Since my last post was tetris-based, I feel I should continue the theme.  About a minute ago I was disappointed and depressed because none of my constitutional law was making any sense and I have an essay due in tomorrow on it.  I took the high road and played tetris on facebook.  And I beat Sam : ).  Turns out that I was unaware of the utility of the spacebar in facebook tetris.  Apparently I was the only one not to get the memo...

Anyway, my life is entirely filled with work at the moment, in an attempt to get ahead.  Instead of getting ahead, I have settled back into a lifestyle where my activities always expand to fit the day.  Oh, I also made a tit out of myself in front of an extremely impressive authority on administrative law.  I was vociferous about my hatred of my constitutional law, only to have the writer of our textbook coming over to talk to me, my college mother and brother about Homerton law.  I even had the bloody book in my bag.  Foot-in-mouth.

Speaking of which, I've done that alot recently:

1) When coming out of Waterloo station over Christmas (to see the Dark Knight at the Imax) I began whining about a sore kneecap as a one-legged man was struggling with the stairs

2) After the film, as we were walking back to the station, it was suggested to me that the joker wasn't crazy enough because he didn't kill everyone.  I argued that, in fact, it would seem less voluntary if he killed everyone and that we'd be less scared if he was going around killing tramps.  Of course, we had just passed a man sleeping in a cardboard box.

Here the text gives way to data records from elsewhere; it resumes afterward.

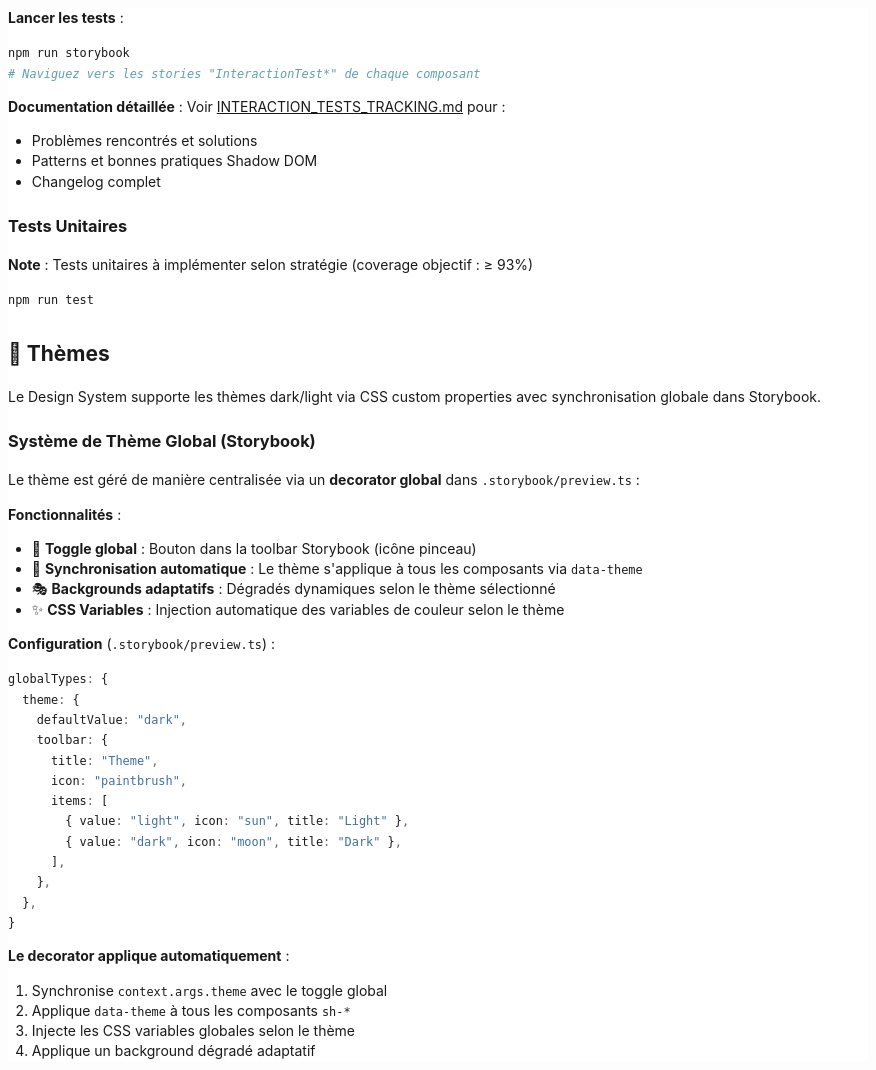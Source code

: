 **Lancer les tests** :
```bash
npm run storybook
# Naviguez vers les stories "InteractionTest*" de chaque composant
```

**Documentation détaillée** : Voir [INTERACTION_TESTS_TRACKING.md](./INTERACTION_TESTS_TRACKING.md) pour :
- Problèmes rencontrés et solutions
- Patterns et bonnes pratiques Shadow DOM
- Changelog complet

### Tests Unitaires

**Note** : Tests unitaires à implémenter selon stratégie (coverage objectif : ≥ 93%)

```bash
npm run test
```

## 🌙 Thèmes

Le Design System supporte les thèmes dark/light via CSS custom properties avec synchronisation globale dans Storybook.

### Système de Thème Global (Storybook)

Le thème est géré de manière centralisée via un **decorator global** dans `.storybook/preview.ts` :

**Fonctionnalités** :
- 🎨 **Toggle global** : Bouton dans la toolbar Storybook (icône pinceau)
- 🔄 **Synchronisation automatique** : Le thème s'applique à tous les composants via `data-theme`
- 🎭 **Backgrounds adaptatifs** : Dégradés dynamiques selon le thème sélectionné
- ✨ **CSS Variables** : Injection automatique des variables de couleur selon le thème

**Configuration** (`.storybook/preview.ts`) :
```typescript
globalTypes: {
  theme: {
    defaultValue: "dark",
    toolbar: {
      title: "Theme",
      icon: "paintbrush",
      items: [
        { value: "light", icon: "sun", title: "Light" },
        { value: "dark", icon: "moon", title: "Dark" },
      ],
    },
  },
}
```

**Le decorator applique automatiquement** :
1. Synchronise `context.args.theme` avec le toggle global
2. Applique `data-theme` à tous les composants `sh-*`
3. Injecte les CSS variables globales selon le thème
4. Applique un background dégradé adaptatif
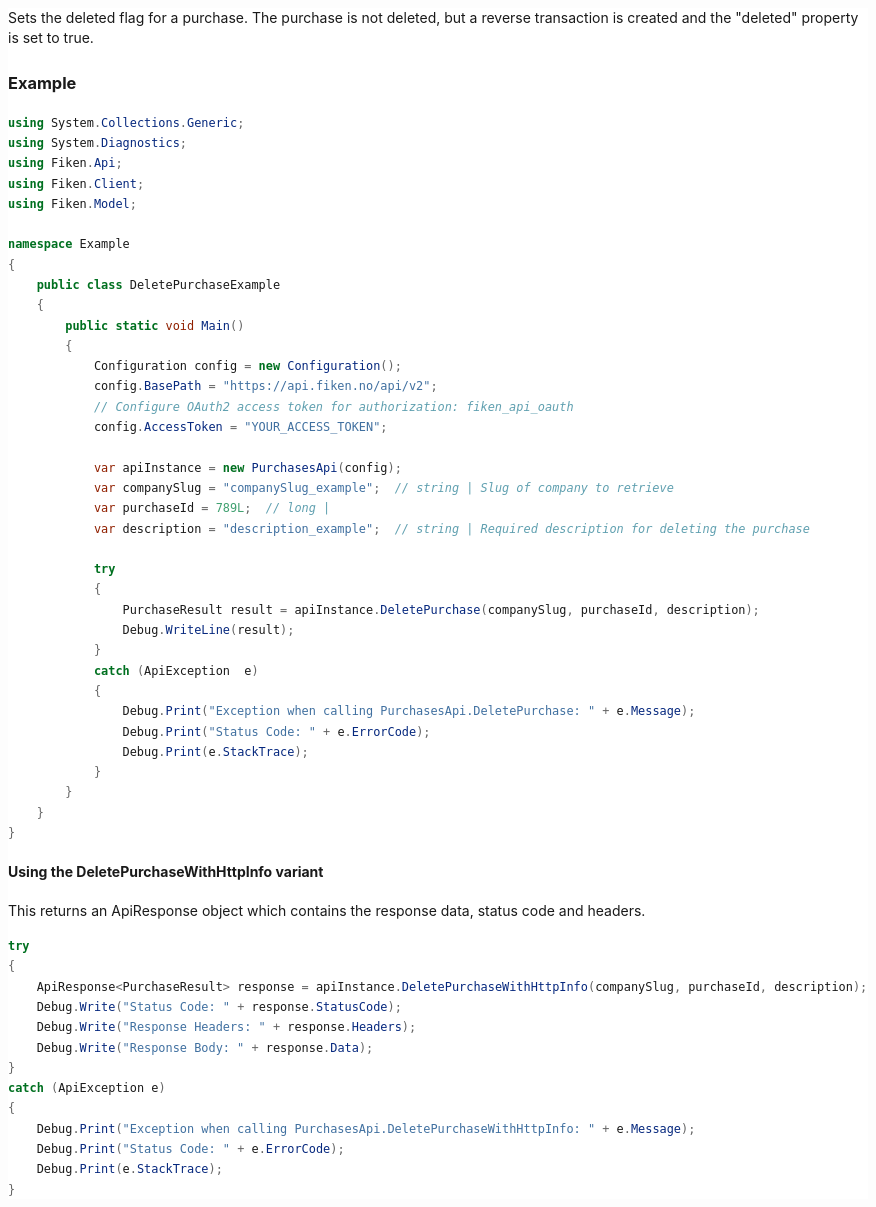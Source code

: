 

Sets the deleted flag for a purchase. The purchase is not deleted, but a reverse transaction is created and the \"deleted\" property is set to true.

### Example
```csharp
using System.Collections.Generic;
using System.Diagnostics;
using Fiken.Api;
using Fiken.Client;
using Fiken.Model;

namespace Example
{
    public class DeletePurchaseExample
    {
        public static void Main()
        {
            Configuration config = new Configuration();
            config.BasePath = "https://api.fiken.no/api/v2";
            // Configure OAuth2 access token for authorization: fiken_api_oauth
            config.AccessToken = "YOUR_ACCESS_TOKEN";

            var apiInstance = new PurchasesApi(config);
            var companySlug = "companySlug_example";  // string | Slug of company to retrieve
            var purchaseId = 789L;  // long | 
            var description = "description_example";  // string | Required description for deleting the purchase

            try
            {
                PurchaseResult result = apiInstance.DeletePurchase(companySlug, purchaseId, description);
                Debug.WriteLine(result);
            }
            catch (ApiException  e)
            {
                Debug.Print("Exception when calling PurchasesApi.DeletePurchase: " + e.Message);
                Debug.Print("Status Code: " + e.ErrorCode);
                Debug.Print(e.StackTrace);
            }
        }
    }
}
```

#### Using the DeletePurchaseWithHttpInfo variant
This returns an ApiResponse object which contains the response data, status code and headers.

```csharp
try
{
    ApiResponse<PurchaseResult> response = apiInstance.DeletePurchaseWithHttpInfo(companySlug, purchaseId, description);
    Debug.Write("Status Code: " + response.StatusCode);
    Debug.Write("Response Headers: " + response.Headers);
    Debug.Write("Response Body: " + response.Data);
}
catch (ApiException e)
{
    Debug.Print("Exception when calling PurchasesApi.DeletePurchaseWithHttpInfo: " + e.Message);
    Debug.Print("Status Code: " + e.ErrorCode);
    Debug.Print(e.StackTrace);
}
```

3) I was recently notified, by text, that a girl I went to school with for a term died last tuesday.  Instead of replying to the sender, I sent it to the girl's phone.  Luckily the text failed.  Serious foot-in-mouth. 

If anyone would like to teach me some tact, feel free.

Vampire
Posted on Wed, Jan. 14th (2009) at 22:02
Current Location: Room at Homerton
Current Mood: bouncy
Yes, Carl, I am playing tetris right now.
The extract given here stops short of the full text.